I have access to Maple 12 and Mathematica 8 Student editions.  I have computed this integral with both.

 

Mathematica

 

f[x] := 1/  Sqrt[(812/10^7 (1 + x)^4) + (2719188/10^7 (1 + x)^3) + 728/1000];

NIntegrate[f[x], {x, 0, 10^13}, WorkingPrecision -> 2000,   AccuracyGoal -> 350, MaxRecursion -> 12];

N[%, 350]

-> 

3.37384610380011411639276017299071962336315208512187429308244524692045\

4083831592619860587001647852397157609808820051137444090274914547366982\

6567770689784941030012023564186263482078797150167736067372209208550072\

9400684840196362348221869360897821068576910702514214008864442443503717\

6845021973313727527210853511703545228534630327760394887402637131280984\

3

 

 

Maple 12,

 

Digits:=3000;

evalf[350](int(1/sqrt((812/10^7 * (1 + x)^4) + (2719188/10^7 * (1 + x)^3) + 728/1000), x = 0..10^13));

-> 3.37384610380011411639276017299071962336315208512187429308244524692045

4083831592619860587001647852397157609808820051137444090274914547366982

6567770689784941030012023564186263482078797150167736067372209208550072

9400684840196362348221869360897821068576910702514214008864442443503717

68450219733137275272108535117035452285346303277603948874026371313161363

 

[Mathematica  8 answer] ? [Maple 12 answer] = 3.5152*10^-344

 

My 2 cents worth, I hope this helps.  Disclaimer, I am just a amateur/student.  (Maple 12 is faster).

 

Richard Hennessy

 

 

 

From: Stavros Macrakis 

Sent: Saturday, December 08, 2012 3:17 PM

To: Vickram 

Cc: maxima mailing list 

Subject: Re: [Maxima] Hello

 

Vickram, 

 

Thanks for the additional information.  I am forwarding your reply to the whole mailing list, as I am not a specialist in numerical quadrature, but others on the list are.

 

            -s

 

On Sat, Dec 8, 2012 at 6:34 AM, Vickram <vick1975 at intnet.mu> wrote:

I am trying to do so for two main reasons:

1) This definite integral is a computation for the Hubble parameter. I use the Hubble parameter in a python code to calculate cosmological distances from a given redshift. In order to calculate the conditions when the universe was several seconds old, the redshift must be in the order of 1e+13 and above, up to 1e+43! However, even using such large redshift the conditions become negative or meaningless, if higher precision is not ordered. For me to get a meaningful or positive figure for such large redshifts, I need a minimum of 200 digits accuracy.

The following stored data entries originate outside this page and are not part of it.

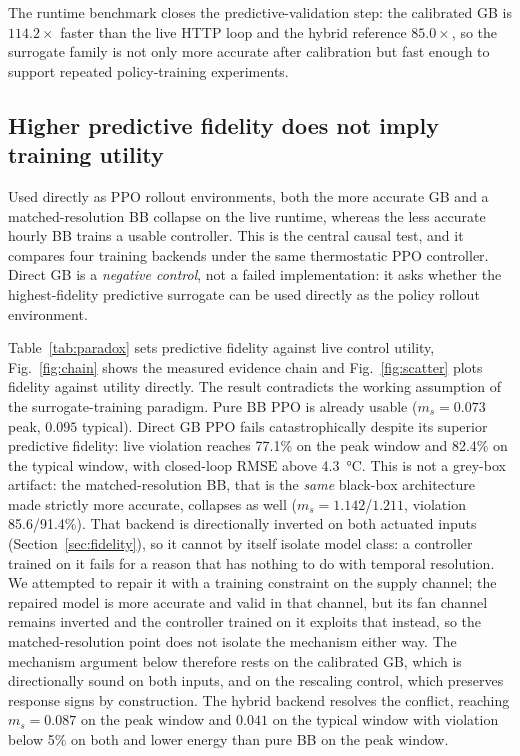\documentclass[5p]{elsarticle}
\newcommand{\RMSE}{\ensuremath{\mathrm{RMSE}}}
\newcommand{\ms}{\ensuremath{m_s}}
\begin{document}
The runtime benchmark closes the predictive-validation step: the calibrated GB is $114.2\times$
faster than the live HTTP loop and the hybrid reference $85.0\times$, so the surrogate family is not
only more accurate after calibration but fast enough to support repeated policy-training
experiments.

\subsection{Higher predictive fidelity does not imply training utility}\label{sec:paradox}

Used directly as PPO rollout environments, both the more accurate GB and a matched-resolution BB
collapse on the live runtime, whereas the less accurate hourly BB trains a usable controller. This
is the central causal test, and it compares four training backends under the same thermostatic PPO
controller. Direct GB is a \emph{negative control}, not a failed implementation: it asks whether the
highest-fidelity predictive surrogate can be used directly as the policy rollout environment.

Table~\ref{tab:paradox} sets predictive fidelity against live control utility, Fig.~\ref{fig:chain}
shows the measured evidence chain and Fig.~\ref{fig:scatter} plots fidelity against utility
directly. The result contradicts the working assumption of the surrogate-training paradigm. Pure BB
PPO is already usable ($\ms=0.073$ peak, $0.095$ typical). Direct GB PPO fails catastrophically
despite its superior predictive fidelity: live violation reaches 77.1\% on the peak window and
82.4\% on the typical window, with closed-loop \RMSE{} above \SI{4.3}{\celsius}. This is not a
grey-box artifact: the matched-resolution BB, that is the \emph{same} black-box architecture made
strictly more accurate, collapses as well ($\ms=1.142$/$1.211$, violation 85.6/91.4\%). That backend
is directionally inverted on both actuated inputs (Section~\ref{sec:fidelity}), so it cannot by
itself isolate model class: a controller trained on it fails for a reason that has nothing to do
with temporal resolution. We attempted to repair it with a training constraint on the supply
channel; the repaired model is more accurate and valid in that channel, but its fan channel remains
inverted and the controller trained on it exploits that instead, so the matched-resolution point
does not isolate the mechanism either way. The mechanism argument below therefore rests on the
calibrated GB, which is directionally sound on both inputs, and on the rescaling control, which
preserves response signs by construction. The hybrid
backend resolves the conflict, reaching $\ms=0.087$ on the peak window and $0.041$ on the typical
window with violation below 5\% on both and lower energy than pure BB on the peak window.
\end{document}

2) My main program to perform these calculations is python with mpmath. Python mpmath has always been very accurate and allow for the computation of larger digits accuracy. However, I?m not so sure with regard to its quadrature module. And so I checked the answer against mathematica (trial version), and the result diverged at about the 186th digit. So I needed a third source to know which one is correct!!!

 

 

Yeah I checked maxima computation of pi, it worked very well for a 1000 digits. But I just don?t know how to use the same precision with regard to any in-built maxima quadrature module.

 

I?ve attached the result from mathematica in the file resultmath.docx

 

And here is a reproduction of sage or python mpmath result:

 

mpf('3.37384610380011411639276017299071962336315208512187429308244524692\045408383159261986058700164785239715760980882005113744409027491454736698\265677706897849410300120235641862634820787971501677360673722092085500729\400684840196362348221869360897821068576910702514214008864442443503717684\502197331334033546973') 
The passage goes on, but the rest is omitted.